Teaching While Weird

I had a student once who was responding to a question about how he had selected his major within the school of management. He wrote a story about how when he was a kid, he built himself a little tiny cubicle with little office equipment. That’s how he knew that someday he would be an accountant. That’s how I know that students were not the same as me.

As teachers we often tend to lean on our own educational experiences. In order empathize properly with my students, I often try to understand how I experienced things when I was in school. My experience of school was deeply reliant on my experiences as a sort of weird creative kid.

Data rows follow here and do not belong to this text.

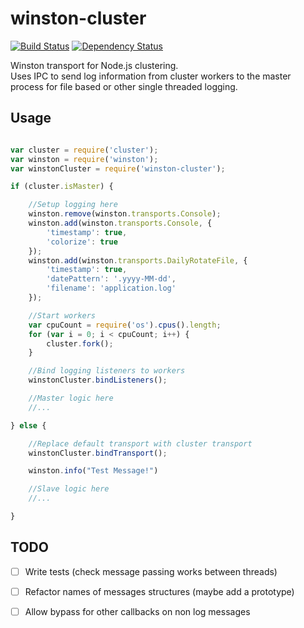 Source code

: # winston-cluster

[![Build Status](https://travis-ci.org/ryankurte/jfsm.svg)](https://travis-ci.org/ryankurte/jfsm)
[![Dependency Status](https://david-dm.org/ryankurte/winston-cluster.svg)](https://david-dm.org/ryankurte/winston-cluster)

Winston transport for Node.js clustering.  
Uses IPC to send log information from cluster workers to the master process for file based or other single threaded logging.

## Usage
``` js

var cluster = require('cluster');
var winston = require('winston');
var winstonCluster = require('winston-cluster');

if (cluster.isMaster) {

    //Setup logging here
    winston.remove(winston.transports.Console);
    winston.add(winston.transports.Console, {
        'timestamp': true,
        'colorize': true
    });
    winston.add(winston.transports.DailyRotateFile, {
        'timestamp': true,
        'datePattern': '.yyyy-MM-dd',
        'filename': 'application.log'
    });

    //Start workers
    var cpuCount = require('os').cpus().length;
    for (var i = 0; i < cpuCount; i++) {
        cluster.fork();
    }

    //Bind logging listeners to workers
    winstonCluster.bindListeners();

    //Master logic here
    //...

} else {

    //Replace default transport with cluster transport
    winstonCluster.bindTransport();

    winston.info("Test Message!")

    //Slave logic here
    //...

}

```

## TODO
 - [ ] Write tests (check message passing works between threads)
 - [ ] Refactor names of messages structures (maybe add a prototype)
 - [ ] Allow bypass for other callbacks on non log messages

As previously mentioned in this blog, I was mostly a weird human. This is me pictured. I’m hanging upside down on a tree outside my parents’ house (as a kid I spent a lot of time in trees, which is something that happens when you grow up in the Pacific Northwest). I like this picture of me, because it’s a good description of how I feel most of the time; I feel like I just see things differently than other people. Perhaps a little weirder than other people. As example, walking around campus, I often imagine people what kind of pirate people would be.

At an earlier stage in my life, I accepted the moniker of “nerd” and just went with it, but I think nerd doesn’t really describe it. I’m just a really weird person.  I eventually came to realize that the way I see things just isn’t the way that other people see the world. I spent a surprising amount of my time as a teenager trying to prove I didn’t care what people thought of me.

All things considered, now is really a great time to be weird. When you don’t see things like everyone else, sometimes you have ideas that other people don’t know to have. You get branded as a “disruptor” and a “next gen thinker”. At an earlier time in in life, people who were weird probably would not have been very successful, but increasingly weird people end up leading.

My students are often the type of people who care about what other people think. In business that is a really good attribute. If you care about what other people think, then you can do things like better serve people, better understand what they need and design products accordingly. That’s what business is – caring about what other people think.

I’m trying to figure out what it means to teach while weird, and here’s some thoughts

  • Being your weird self helps other people feel comfortable being their normal weird self
  • Being weird does not necessarily mean that you can’t teach well. You have the same skills as other nonweird people.
  • Weird teacher are out of the box thinkers, and we need more out of the box thinkers.

What does it mean for my students who grew up not seeing things weird? The kid who dreamed as a kindergartner of someday having his own cubicle? Weird people will find that they have more skills for compassion than they think. It turns out lots of students have experiences differences than you. As a weird person, you already spend a lot of time trying to think like other people. How can you be yourself as a weird person and also imagine what’s important to these cubicle loving students? What do these nonweird people need? I think you can. Because we need weird people like you.